2NaOH(aq) + H2SO4 (aq)----Na2SO4 (aq) + 2H2O(l)
mols H2SO4 = M x L = ?
mols NaOH = twice that (from the coefficients)
M NaOH = mols NaOH/L NaOH. You know M and mols; solve for L and convert to mL. Click post answer
0.0048 ml
To find out how many mL of 0.40 M NaOH are needed to neutralize 30.0 mL of 0.50 M H2SO4, we can use the concept of stoichiometry which relates the number of moles of two substances in a chemical reaction.

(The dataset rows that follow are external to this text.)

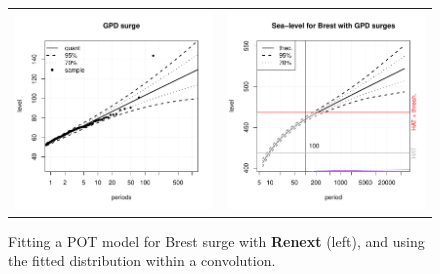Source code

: \documentclass[11pt,a4paper]{report}\usepackage[]{graphicx}\usepackage[]{color}
\begin{document}
\begin{figure}
   \centering
   \begin{tabular}{c c} 
     \includegraphics[width=7.4cm]{Rgraphics/figBrestFitSurge-1.pdf} &
     \includegraphics[width=7.4cm]{Rgraphics/figBrestConv1-1.pdf}  
   \end{tabular}
   \caption{\label{BrestSurge} Fitting a POT model for Brest surge with \textbf{Renext} (left),
     and using the fitted distribution within a convolution.
   }
\end{figure}
\end{document}

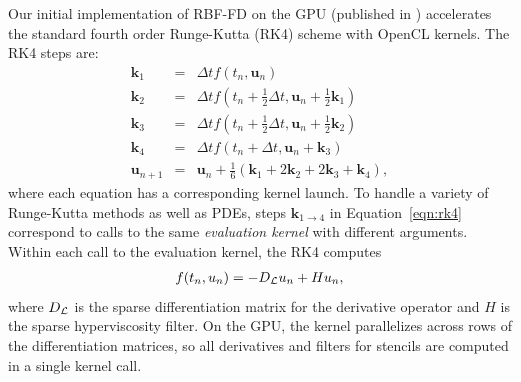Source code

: \documentclass{report}
\begin{document}
Our initial implementation of RBF-FD on the GPU (published in \cite{BolligFlyerErlebacher2012}) accelerates the standard fourth order Runge-Kutta (RK4) scheme with OpenCL kernels. 
The RK4 steps are: 
\begin{eqnarray} 
\mathbf{k}_1 &=& \Delta t f(t_n, \mathbf{u}_n) \nonumber \\
\mathbf{k}_2 &=& \Delta t f(t_n+\frac{1}{2}\Delta t, \mathbf{u}_n + \frac{1}{2}\mathbf{k}_1) \nonumber \\
\mathbf{k}_3 &=& \Delta t f(t_n+\frac{1}{2}\Delta t, \mathbf{u}_n + \frac{1}{2}\mathbf{k}_2)  \label{eqn:rk4}\\
\mathbf{k}_4 &=& \Delta t f(t_n+\Delta t, \mathbf{u}_n + \mathbf{k}_3) \nonumber \\
\mathbf{u}_{n+1} &=& \mathbf{u}_{n} + \frac{1}{6}(\mathbf{k}_1 + 2\mathbf{k}_2 + 2\mathbf{k}_3 +\mathbf{k}_4), \nonumber
\end{eqnarray}
where each equation has a corresponding kernel launch. 
To handle a variety of Runge-Kutta methods as well as PDEs, steps $\mathbf{k}_{1\rightarrow4}$ in Equation~\ref{eqn:rk4} correspond to calls to the same \emph{evaluation kernel} with different arguments. Within each call to the evaluation kernel, the RK4 computes
\begin{align*}
f(t_n, u_n) = - D_{\mathcal{L}} u_n + H u_n, 
\end{align*}
where $D_{\mathcal{L}}$ is the sparse differentiation matrix for the derivative operator and $H$ is the sparse hyperviscosity filter. On the GPU, the kernel parallelizes across rows of the differentiation matrices, so all derivatives and filters for stencils are computed in a single kernel call.

\end{document}
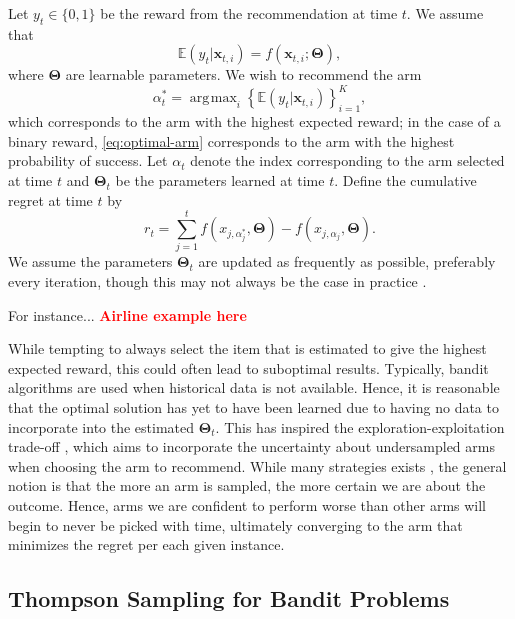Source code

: \documentclass[12pt]{article}
\newcommand{\bred}[1]{\textbf{\textcolor{red}{#1}}}
\DeclareMathOperator*{\argmax}{\arg\!\max}
\begin{document}
Let $y_t \in \{0,1\}$ be the reward from the recommendation at time $t$. 
We assume that 
\begin{equation}
\mathbb{E}(y_t \vert \bm{x}_{t,i}) = f(\bm{x}_{t,i}; \bm{\Theta}),
\end{equation}
where $\bm{\Theta}$ are learnable parameters.
We wish to recommend the arm 
\begin{equation}
\alpha_t^* = \argmax_i \left\{\mathbb{E}(y_t \vert \bm{x}_{t,i})\right\}_{i = 1}^K,
\label{eq:optimal-arm}
\end{equation}
which corresponds to the arm with the highest expected reward; in the case of 
a binary reward, \eqref{eq:optimal-arm} corresponds to the arm with the highest 
probability of success.  
Let $\alpha_t$ denote the index corresponding to the arm selected at time $t$ and 
$\bm{\Theta}_t$ be the parameters learned at time $t$.
Define the cumulative regret at time $t$ by
\begin{equation}
r_t = \sum_{j = 1}^{t} 
f(x_{j, \alpha_j^*}, \bm{\Theta}) 
- f(x_{j, \alpha_j}, \bm{\Theta}).
\label{eq:regret}
\end{equation}
We assume the parameters $\bm{\Theta}_t$ are updated as frequently as 
possible, preferably every iteration, though this may not always be the case in 
practice \cite{joulani2013online}.

For instance... \bred{Airline example here}

While tempting to always select the item that is estimated to give the highest
expected reward, this could often lead to suboptimal results.
Typically, bandit algorithms are used when historical data is not available.  
Hence, it is reasonable that the optimal solution has yet to have been learned due
to having no data to incorporate into the estimated $\bm{\Theta}_t$.
This has inspired the exploration-exploitation trade-off 
\cite{audibert2009exploration}, which aims to incorporate the uncertainty about 
undersampled arms when choosing the arm to recommend.
While many strategies exists 
\cite{chapelle2011empirical} \cite{garivier2011kl} \cite{karnin2013almost}, 
the general notion is that the more an arm is sampled, the more certain we are 
about the outcome. 
Hence, arms we are confident to perform worse than other arms will begin to never 
be picked with time, ultimately converging to the arm that minimizes the regret 
per each given instance.

\subsection{Thompson Sampling for Bandit Problems}
\end{document}
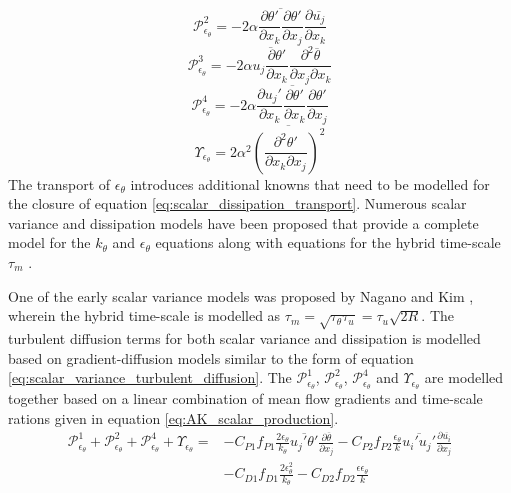 \begin{equation}
\label{eq:scalar_dissipation_production2}
\mathcal{P}_{\epsilon_{\theta}}^{2} = -2\alpha\overline{\frac{\partial \theta'}{\partial x_{k}}\frac{\partial \theta'}{\partial x_{j}}}\frac{\partial \overline{u_{j}}}{\partial x_{k}}
\end{equation}
\begin{equation}
\label{eq:scalar_dissipation_production3}
\mathcal{P}_{\epsilon_{\theta}}^{3} = -2\alpha\overline{u_{j}\frac{\partial \theta'}{\partial x_{k}}} \frac{\partial^{2} \overline{\theta}}{\partial x_{j} \partial x_{k}}
\end{equation}
\begin{equation}
\label{eq:scalar_dissipation_production4}
\mathcal{P}_{\epsilon_{\theta}}^{4} = -2\alpha\overline{\frac{\partial u_{j}'}{\partial x_{k}}\frac{\partial \theta'}{\partial x_{k}} \frac{\partial \theta'}{\partial x_{j}}}
\end{equation}
\begin{equation}
\label{eq:scalar_dissipation_destruction}
\Upsilon_{\epsilon_{\theta}} = 2\alpha^{2}\overline{\left(\frac{\partial^{2} \theta'}{\partial x_{k} \partial x_{j}}\right)^{2}}
\end{equation}
The transport of $\epsilon_{\theta}$ introduces additional knowns that need to be modelled for the closure of equation \ref{eq:scalar_dissipation_transport}. Numerous scalar variance and dissipation models have been proposed that provide a complete model for the $k_{\theta}$ and $\epsilon_{\theta}$ equations along with equations for the hybrid time-scale $\tau_{m}$ \cite{Yoder2016}. 

One of the early scalar variance models was proposed by Nagano and Kim \cite{Nagano1988}, wherein the hybrid time-scale is modelled as $\tau_{m} = \sqrt{\tau_{\theta}\tau_{u}} = \tau_{u}\sqrt{2R}$. The turbulent diffusion terms for both scalar variance and dissipation is modelled based on gradient-diffusion models similar to the form of equation \ref{eq:scalar_variance_turbulent_diffusion}. The $\mathcal{P}_{\epsilon_{\theta}}^{1}$, $\mathcal{P}_{\epsilon_{\theta}}^{2}$, $\mathcal{P}_{\epsilon_{\theta}}^{4}$ and $\Upsilon_{\epsilon_{\theta}}$ are modelled together based on a linear combination of mean flow gradients and time-scale rations given in equation \ref{eq:AK_scalar_production}. 
\begin{equation}
\label{eq:AK_scalar_production}
\begin{aligned}
\mathcal{P}_{\epsilon_{\theta}}^{1} + \mathcal{P}_{\epsilon_{\theta}}^{2} + \mathcal{P}_{\epsilon_{\theta}}^{4} + \Upsilon_{\epsilon_{\theta}} = {} & -C_{P1}f_{P1}\frac{2\epsilon_{\theta}}{k_{\theta}}\overline{u_{j}'\theta'}\frac{\partial \overline{\theta}}{\partial x_{j}} - C_{P2}f_{P2}\frac{\epsilon_{\theta}}{k}\overline{u_{i}'u_{j}'}\frac{\partial \overline{u_{i}}}{\partial x_{j}} \\
&- C_{D1}f_{D1}\frac{2\epsilon_{\theta}^{2}}{k_{\theta}} - C_{D2}f_{D2}\frac{\epsilon \epsilon_{\theta}}{k}
\end{aligned}
\end{equation}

First, let's calculate the number of moles of H2SO4 present in 30.0 mL of 0.50 M H2SO4. We can use the formula:
moles = concentration × volume
moles of H2SO4 = 0.50 M × 0.0300 L
moles of H2SO4 = 0.015 moles
According to the balanced equation, the stoichiometric ratio of NaOH to H2SO4 is 2:1. So, for every 2 moles of NaOH, we need 1 mole of H2SO4.
Therefore, we need half the number of moles of NaOH compared to the number of moles of H2SO4, as they are in a 1:2 ratio (according to the balanced equation).
moles of NaOH = 0.015 moles / 2
moles of NaOH = 0.0075 moles
Finally, we can use the formula for concentration to calculate the volume of 0.40 M NaOH required:
volume = moles / concentration
volume = 0.0075 moles / 0.40 M
volume = 0.01875 L
To convert this volume into mL, we can multiply by 1000:
volume = 0.01875 L × 1000
volume = 18.75 mL
Therefore, 18.75 mL of 0.40 M NaOH is needed to neutralize 30.0 mL of 0.50 M H2SO4.